We can get the bad news out of the way first, however. With federal regulations on quarantine essentially putting a stop to all large gatherings as a whole, rising artists are obviously being denied the chance to perform physical shows for the time being. This has not only barred them from on the spot performances, but it has also put an end to numerous instances of tours in their entirety. The shining light in this situation – if you can really even call it that – is the fact that some acts are moving towards putting on their live shows in a digital setting via the medium of streaming. All things considered though, these shows cannot hold a candle to the opportunities that so often correspond with networking in a physical space. 

Numerous other inconveniences have made underground acts’ lives just that more difficult, and it goes without saying that the financial implications that the pandemic has brought with it cast an all-too-looming shadow over not just their careers, but their entire livelihood as it currently stands. 
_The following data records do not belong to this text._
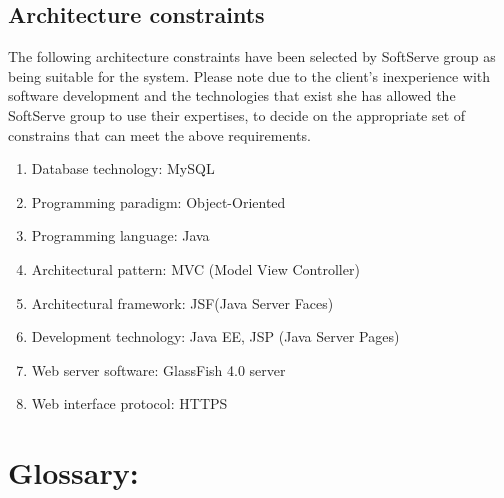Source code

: \documentclass[12pt]{article}
\begin{document}
\vspace{0.2in}

\subsection{Architecture constraints}
\vspace{0.2in}

The following architecture constraints have been selected by SoftServe group as being suitable for the system. Please note due to the client's inexperience with software development and the technologies that exist she has allowed the SoftServe group to use their expertises, to decide on the appropriate set of constrains that can meet the above requirements.
\begin{enumerate}
\item Database technology: MySQL
\item Programming paradigm: Object-Oriented
\item Programming language: Java
\item Architectural pattern: MVC (Model View Controller)
\item Architectural framework: JSF(Java Server Faces)
\item Development technology: Java EE, JSP (Java Server Pages)
\item Web server software: GlassFish 4.0 server
\item Web interface protocol: HTTPS
\end{enumerate}
\vspace{0.5in}

\newpage
\section{Glossary:}
\vspace{0.2in}
\end{document}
But for those fortunate individuals that can afford to stay afloat during these trying times, there is a slight silver lining within this entire ordeal that they can fall back on. As if social media has not made it obvious enough, the present quarantine period has resulted in an immense increase in time spent at home with no other responsibilities at the forefront of life. Basically, many people are facing the now ever-so-common enemy of boredom. 

Now unless every single act working in the underground is facing that exact same enemy, their time at home is likely now being spent in a complete shelter of creativity. To say that now is the time for buckling down and putting in immense work in the studio is a complete understatement; if this situation is indeed achievable from a financial/mental standpoint, then it really should be capitalized upon with all things considered. 

If more creative work being put in and more music being made as a result is the only positive aspect that we can take from these circumstances that we are being forced to face, then so be it. It is truly difficult to find the good in such god awful times, but at some point, we really have to enhance our respective niches to a point where they are at least achieving something good in an entirely bad situation. 

That is where our music comes in. We are not the saving grace of the world, not even close. But a little certainly does a lot when working as a creative unit, and as these clouds of uncertainty continue to shroud us day by day, the creative energy of the underground can without question act as a single ray of sunlight creeping into our somber world as it stands.